Not Your Father's Talmud

Rabbi Adam Chalom of Kol Hadash Humanistic Congregation in suburban Chicago explores the Talmud from a Humanistic perspective, one page a day.

Location: Highland Park, Illinois, United States

Rabbi Adam Chalom is the Rabbi of Kol Hadash Humanistic Congregation in suburban Chicago. He is also the Assistant Dean for the International Institute for Secular Humanistic Judaism.

Saturday, June 18, 2005

Outside the Box - Shabbat 47

Jewish culture has always had fruitful interactions with its non-Jewish surroundings. Exhibit A on today’s page is the originator of a tradition – a chain of rabbis 5 removed from the actual event relies on the authority of testimony by “Rabbi Romanus.” For all the official enmity between the rabbis and Roman/Hellenistic culture, obviously there was some interchange if a rabbi could be named Romanus! There have been many studies done comparing Talmudic dialectical argument to Hellenistic philosophy, and there are over 2500 terms of Greek linguistic origin in the Talmud (cited in Louis Feldman, Jew and Gentile in the Ancient World, 1993, p31). Even if those terms are rare in theological, literary, or philosophical discussions, their prevalence in areas of government, society, and personal behavior indicates a profound linguistic and social interaction.
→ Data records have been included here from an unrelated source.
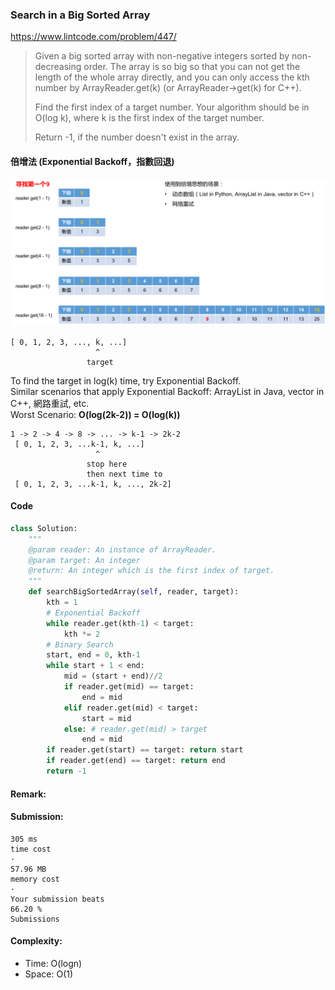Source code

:  ### Search in a Big Sorted Array
 https://www.lintcode.com/problem/447/
 
 >Given a big sorted array with non-negative integers sorted by non-decreasing order. The array is so big so that you can not get the length of the whole array directly, and you can only access the kth number by ArrayReader.get(k) (or ArrayReader->get(k) for C++).
>
>Find the first index of a target number. Your algorithm should be in O(log k), where k is the first index of the target number.
>
>Return -1, if the number doesn't exist in the array.
>
 #### 倍增法 (Exponential Backoff，指數回退)
 
 <img src="../images/447_Big-Sorted.jpg" width="700px" />
 
 ```
 [ 0, 1, 2, 3, ..., k, ...]
                    ^
                  target
```
To find the target in log(k) time, try Exponential Backoff.\
Similar scenarios that apply Exponential Backoff: ArrayList in Java, vector in C++, 網路重試, etc.\
Worst Scenario: **O(log(2k-2)) = O(log(k))**
```
1 -> 2 -> 4 -> 8 -> ... -> k-1 -> 2k-2
 [ 0, 1, 2, 3, ...k-1, k, ...]
                   ^
                 stop here
                 then next time to
 [ 0, 1, 2, 3, ...k-1, k, ..., 2k-2]                
```

#### Code
```python
class Solution:
    """
    @param reader: An instance of ArrayReader.
    @param target: An integer
    @return: An integer which is the first index of target.
    """
    def searchBigSortedArray(self, reader, target):
        kth = 1
        # Exponential Backoff
        while reader.get(kth-1) < target:
            kth *= 2
        # Binary Search
        start, end = 0, kth-1
        while start + 1 < end:
            mid = (start + end)//2
            if reader.get(mid) == target:
                end = mid
            elif reader.get(mid) < target:
                start = mid
            else: # reader.get(mid) > target
                end = mid
        if reader.get(start) == target: return start
        if reader.get(end) == target: return end
        return -1
```
#### Remark:
#### Submission:
```
305 ms
time cost
·
57.96 MB
memory cost
·
Your submission beats
66.20 %
Submissions
```
#### Complexity:
- Time: O(logn)
- Space: O(1)

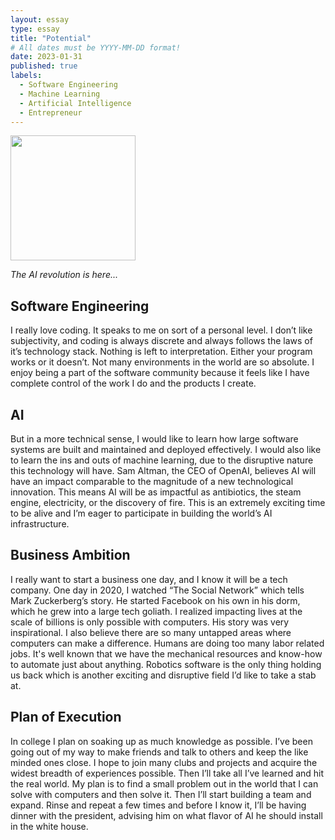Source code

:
 ```yaml
---
layout: essay
type: essay
title: "Potential"
# All dates must be YYYY-MM-DD format!
date: 2023-01-31
published: true
labels:
  - Software Engineering
  - Machine Learning
  - Artificial Intelligence
  - Entrepreneur
---
```


<img width="200px" class="rounded float-start pe-4" src="https://user-images.githubusercontent.com/74911365/216299102-b957cbe8-c6e5-436c-9d8e-fe8aea4190fa.png">

*The AI revolution is here...*


## Software Engineering

I really love coding. It speaks to me on sort of a personal level. I don’t like subjectivity, and coding is always discrete and always follows the laws of it’s technology stack. Nothing is left to interpretation. Either your program works or it doesn’t. Not many environments in the world are so absolute. I enjoy being a part of the software community because it feels like I have complete control of the work I do and the products I create.

## AI
But in a more technical sense, I would like to learn how large software systems are built and maintained and deployed effectively. I would also like to learn the ins and outs of machine learning, due to the disruptive nature this technology will have. Sam Altman, the CEO of OpenAI, believes AI will have an impact comparable to the magnitude of a new technological innovation. This means AI will be as impactful as antibiotics, the steam engine, electricity, or the discovery of fire. This is an extremely exciting time to be alive and I’m eager to participate in building the world’s AI infrastructure.

## Business Ambition
I really want to start a business one day, and I know it will be a tech company. One day in 2020, I watched “The Social Network” which tells Mark Zuckerberg’s story. He started Facebook on his own in his dorm, which he grew into a large tech goliath. I realized impacting lives at the scale of billions is only possible with computers. His story was very inspirational. I also believe there are so many untapped areas where computers can make a difference. Humans are doing too many labor related jobs. It's well known that we have the mechanical resources and know-how to automate just about anything. Robotics software is the only thing holding us back which is another exciting and disruptive field I’d like to take a stab at.

## Plan of Execution
In college I plan on soaking up as much knowledge as possible. I’ve been going out of my way to make friends and talk to others and keep the like minded ones close. I hope to join many clubs and projects and acquire the widest breadth of experiences possible. Then I’ll take all I’ve learned and hit the real world. My plan is to find a small problem out in the world that I can solve with computers and then solve it. Then I’ll start building a team and expand. Rinse and repeat a few times and before I know it, I’ll be having dinner with the president, advising him on what flavor of AI he should install in the white house.

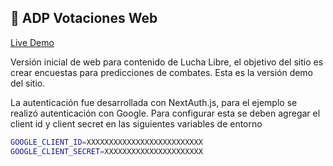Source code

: ## 💪 ADP Votaciones Web

[Live Demo](https://adpwebsite-7eii.vercel.app/event/wwe_survivor_series_2022)

Versión inicial de web para contenido de Lucha Libre, el objetivo del sitio es crear encuestas para predicciones de combates. Esta es la versión demo del sitio.

La autenticación fue desarrollada con NextAuth.js, para el ejemplo se realizó autenticación con Google. Para configurar esta se deben agregar el client id y client secret en las siguientes variables de entorno

```bash
GOOGLE_CLIENT_ID=XXXXXXXXXXXXXXXXXXXXXXXXXX
GOOGLE_CLIENT_SECRET=XXXXXXXXXXXXXXXXXXXXXX
```
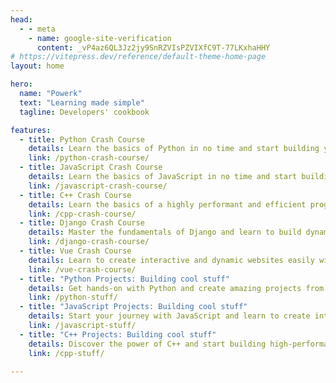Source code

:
 ```yaml
---
head:
  - - meta
    - name: google-site-verification 
      content: _vP4az6QL3Jz2jy9SnRZVIsPZVIXfC9T-77LKxhaHHY
# https://vitepress.dev/reference/default-theme-home-page
layout: home

hero:
  name: "Powerk"
  text: "Learning made simple"
  tagline: Developers' cookbook

features:
  - title: Python Crash Course
    details: Learn the basics of Python in no time and start building your own programs.
    link: /python-crash-course/
  - title: JavaScript Crash Course
    details: Learn the basics of JavaScript in no time and start building your own websites and other apps.
    link: /javascript-crash-course/
  - title: C++ Crash Course
    details: Learn the basics of a highly performant and efficient programming language, and build the programs of your choice.
    link: /cpp-crash-course/
  - title: Django Crash Course
    details: Master the fundamentals of Django and learn to build dynamic, fully customizable websites from scratch.
    link: /django-crash-course/
  - title: Vue Crash Course
    details: Learn to create interactive and dynamic websites easily with Vue.js, even if you’re just starting out!
    link: /vue-crash-course/
  - title: "Python Projects: Building cool stuff"
    details: Get hands-on with Python and create amazing projects from scratch
    link: /python-stuff/
  - title: "JavaScript Projects: Building cool stuff"
    details: Start your journey with JavaScript and learn to create interactive and dynamic web pages from scratch!
    link: /javascript-stuff/
  - title: "C++ Projects: Building cool stuff"
    details: Discover the power of C++ and start building high-performance applications from the ground up!
    link: /cpp-stuff/

---
```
Another interesting detail demonstrated in today’s page is the ability of the rabbis to come up with ways around strict yes or no answers. You would think that behavior would simply be defined as “do this” or “don’t do that,” but the rabbis are very creative in refining these categories. Here they consider the case of assembling a bed –the sockets for the legs or the legs themselves should not be inserted, but if they are inserted the individual is not liable for a sin offering. But it is still forbidden to do it! This concept of patur aval asur [exempt but forbidden] runs the risk of becoming a rule without any penalties other than “I’d be very disappointed in you.” Yet it also provides for shadings of grey in behavior – something could be forbidden and liable for punishment, or forbidden but exempt, or permitted. And this is independent of considering whether an action was intentional or not!

The best example of new options is Rabban Shimon ben Gamliel, who says if the legs are loose, it is permitted. Who would have thought outside the box to come up with another option beyond inserting the legs or not? Or that shoddy workmanship could exempt you from a sin offering? The best parallel I can think of to this in modern Jewish life is how Israeli parliament votes take place. You would think there could be three options: yes, no, or abstain. But at every sensitive vote, certain legislators use the “outside the box” option – they are absent. I know that this strategy is not unique to or created by Jews, but just as Hellenistic vocabulary and argument have found their way into the Talmud and inform Jewish identity, so too have parliamentary maneuvers.